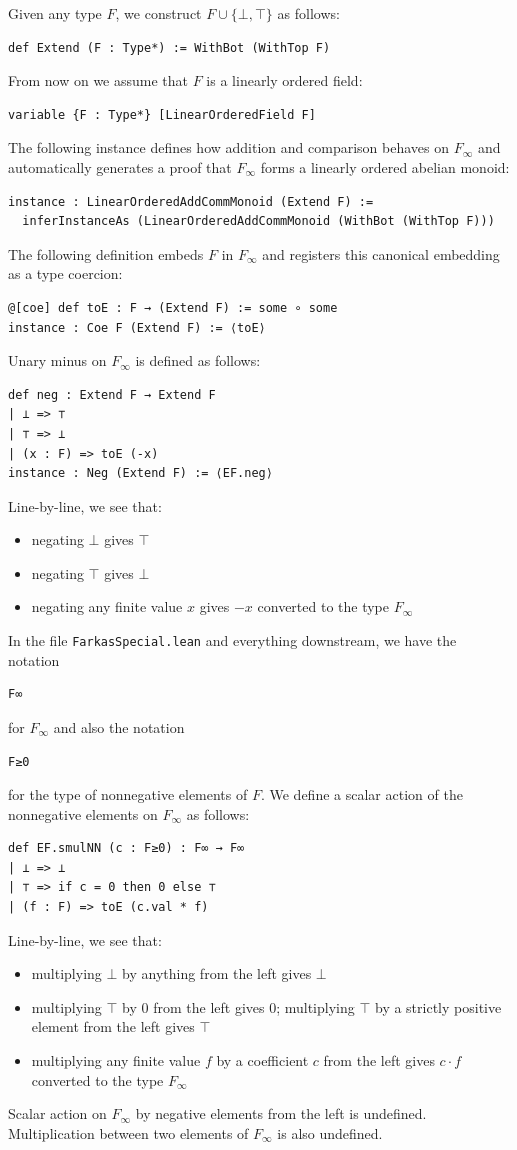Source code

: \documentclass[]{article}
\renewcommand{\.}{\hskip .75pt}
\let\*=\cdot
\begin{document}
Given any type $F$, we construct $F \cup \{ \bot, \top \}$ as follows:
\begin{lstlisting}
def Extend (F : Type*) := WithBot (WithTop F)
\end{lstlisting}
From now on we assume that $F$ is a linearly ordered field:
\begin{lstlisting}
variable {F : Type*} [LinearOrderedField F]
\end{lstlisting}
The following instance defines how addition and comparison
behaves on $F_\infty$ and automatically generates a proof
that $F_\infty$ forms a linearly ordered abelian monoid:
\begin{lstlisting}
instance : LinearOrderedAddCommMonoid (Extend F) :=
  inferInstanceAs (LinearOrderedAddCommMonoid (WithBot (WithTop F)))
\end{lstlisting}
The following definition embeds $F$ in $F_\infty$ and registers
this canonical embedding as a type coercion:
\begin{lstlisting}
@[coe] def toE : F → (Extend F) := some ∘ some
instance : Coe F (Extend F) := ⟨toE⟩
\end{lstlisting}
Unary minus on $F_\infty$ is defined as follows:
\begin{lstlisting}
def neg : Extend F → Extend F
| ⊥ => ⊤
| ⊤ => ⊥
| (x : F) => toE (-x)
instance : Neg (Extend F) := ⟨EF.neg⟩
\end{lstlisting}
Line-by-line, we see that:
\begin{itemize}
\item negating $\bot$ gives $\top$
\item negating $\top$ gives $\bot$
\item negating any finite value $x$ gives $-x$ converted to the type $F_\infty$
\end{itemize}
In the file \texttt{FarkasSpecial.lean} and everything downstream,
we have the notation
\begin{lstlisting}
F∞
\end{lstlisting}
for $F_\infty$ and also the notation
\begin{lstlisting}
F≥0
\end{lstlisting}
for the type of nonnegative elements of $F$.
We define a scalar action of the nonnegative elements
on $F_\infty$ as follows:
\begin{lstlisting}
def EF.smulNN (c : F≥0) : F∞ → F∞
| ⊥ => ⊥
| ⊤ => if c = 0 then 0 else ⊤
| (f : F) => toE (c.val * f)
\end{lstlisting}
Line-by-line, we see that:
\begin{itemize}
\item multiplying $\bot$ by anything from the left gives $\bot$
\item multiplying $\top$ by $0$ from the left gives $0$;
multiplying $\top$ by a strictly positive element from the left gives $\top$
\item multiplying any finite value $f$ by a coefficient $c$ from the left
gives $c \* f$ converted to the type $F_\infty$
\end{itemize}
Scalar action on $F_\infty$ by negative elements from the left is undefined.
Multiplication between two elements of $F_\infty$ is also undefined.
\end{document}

—————

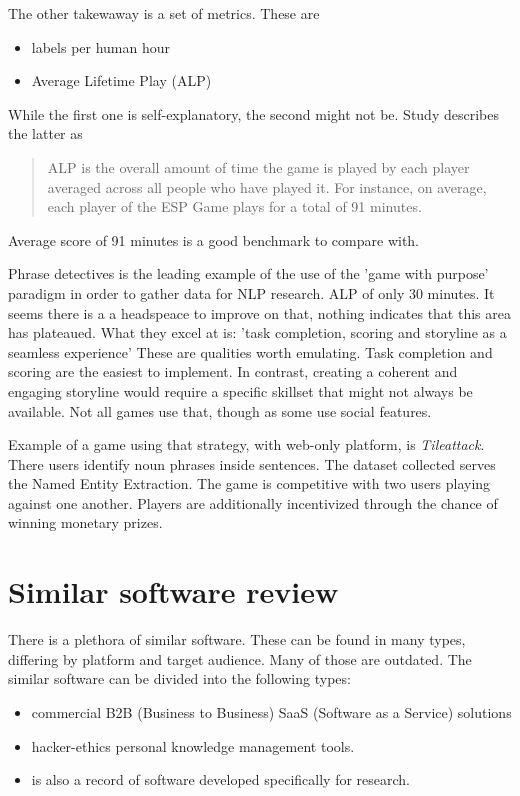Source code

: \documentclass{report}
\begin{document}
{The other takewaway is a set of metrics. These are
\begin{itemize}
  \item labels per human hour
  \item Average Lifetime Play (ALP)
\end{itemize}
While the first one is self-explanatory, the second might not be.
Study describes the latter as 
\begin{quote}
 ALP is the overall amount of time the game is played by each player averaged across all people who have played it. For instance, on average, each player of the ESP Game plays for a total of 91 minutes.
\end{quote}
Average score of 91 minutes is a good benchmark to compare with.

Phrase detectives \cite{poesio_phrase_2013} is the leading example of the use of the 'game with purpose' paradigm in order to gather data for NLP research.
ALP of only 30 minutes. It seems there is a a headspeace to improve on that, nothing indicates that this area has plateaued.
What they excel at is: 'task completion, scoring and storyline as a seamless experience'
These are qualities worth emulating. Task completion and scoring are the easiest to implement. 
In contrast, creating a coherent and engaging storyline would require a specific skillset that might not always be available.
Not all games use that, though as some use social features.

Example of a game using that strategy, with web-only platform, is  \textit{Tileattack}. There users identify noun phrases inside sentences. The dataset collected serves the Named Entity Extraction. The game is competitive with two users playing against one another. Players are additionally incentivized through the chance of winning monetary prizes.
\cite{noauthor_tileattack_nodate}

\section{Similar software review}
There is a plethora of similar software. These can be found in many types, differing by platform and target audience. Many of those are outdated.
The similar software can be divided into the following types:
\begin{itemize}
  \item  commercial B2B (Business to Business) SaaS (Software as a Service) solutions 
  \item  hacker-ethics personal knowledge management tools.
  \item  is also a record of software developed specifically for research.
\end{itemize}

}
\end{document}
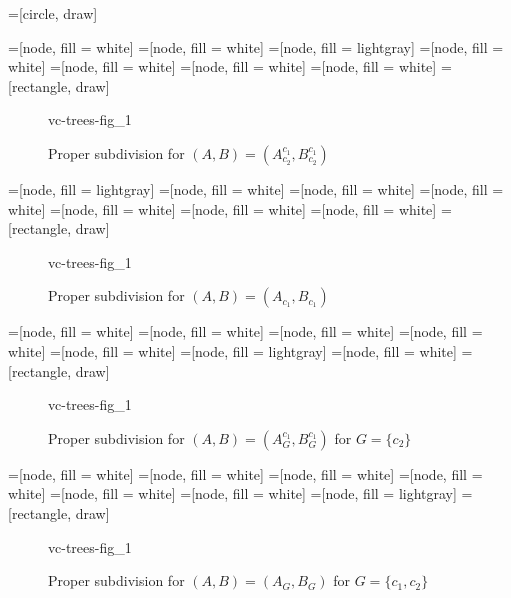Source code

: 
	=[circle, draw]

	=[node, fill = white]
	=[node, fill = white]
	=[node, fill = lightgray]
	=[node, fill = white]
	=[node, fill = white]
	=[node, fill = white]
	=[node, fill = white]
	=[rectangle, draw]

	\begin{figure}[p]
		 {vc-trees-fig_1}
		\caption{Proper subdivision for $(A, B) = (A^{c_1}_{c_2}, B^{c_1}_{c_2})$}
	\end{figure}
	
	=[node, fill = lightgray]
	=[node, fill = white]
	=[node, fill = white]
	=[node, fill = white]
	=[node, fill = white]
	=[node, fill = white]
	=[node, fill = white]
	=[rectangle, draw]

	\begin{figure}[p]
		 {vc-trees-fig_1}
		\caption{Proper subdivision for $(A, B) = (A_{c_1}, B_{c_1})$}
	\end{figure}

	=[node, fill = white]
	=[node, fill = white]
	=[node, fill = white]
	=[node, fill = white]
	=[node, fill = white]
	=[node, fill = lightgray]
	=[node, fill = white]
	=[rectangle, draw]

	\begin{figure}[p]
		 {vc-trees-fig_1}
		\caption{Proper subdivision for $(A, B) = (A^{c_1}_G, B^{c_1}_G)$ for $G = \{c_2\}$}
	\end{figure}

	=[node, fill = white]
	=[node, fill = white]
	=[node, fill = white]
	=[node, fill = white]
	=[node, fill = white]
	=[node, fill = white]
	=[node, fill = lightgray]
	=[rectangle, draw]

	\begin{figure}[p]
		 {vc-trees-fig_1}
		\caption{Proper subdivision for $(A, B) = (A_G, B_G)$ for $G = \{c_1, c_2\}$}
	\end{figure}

—————

§ **Work to be completed**:
In the entries above, find every line with the word "subdivision" and list it.

§ **Response to the task**:
		\caption{Proper subdivision for $(A, B) = (A^{c_1}_{c_2}, B^{c_1}_{c_2})$}
		\caption{Proper subdivision for $(A, B) = (A_{c_1}, B_{c_1})$}
		\caption{Proper subdivision for $(A, B) = (A^{c_1}_G, B^{c_1}_G)$ for $G = \{c_2\}$}
		\caption{Proper subdivision for $(A, B) = (A_G, B_G)$ for $G = \{c_1, c_2\}$}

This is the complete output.